Return only the line containing "script every hour." and each line after it, exactly as written, through the end of the records.

-- DATA SHOWN follows --

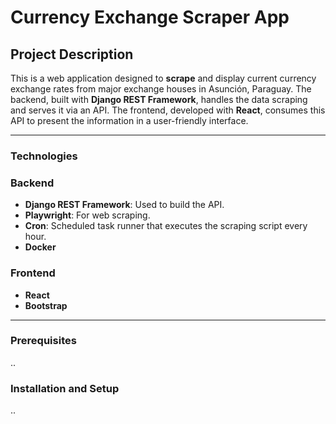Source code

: # Currency Exchange Scraper App

## Project Description

This is a web application designed to **scrape** and display current currency exchange rates from major exchange houses in Asunción, Paraguay. The backend, built with **Django REST Framework**, handles the data scraping and serves it via an API. The frontend, developed with **React**, consumes this API to present the information in a user-friendly interface.

---

### Technologies 

### Backend
* **Django REST Framework**: Used to build the API.
* **Playwright**: For web scraping.
* **Cron**: Scheduled task runner that executes the scraping script every hour.
* **Docker**

### Frontend
* **React**
* **Bootstrap**

---

### Prerequisites

..

### Installation and Setup

..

-- DATA SHOWN concluded --

EXERCISE RESPONSE
* **Cron**: Scheduled task runner that executes the scraping script every hour.
* **Docker**

### Frontend
* **React**
* **Bootstrap**

---

### Prerequisites

..

### Installation and Setup

..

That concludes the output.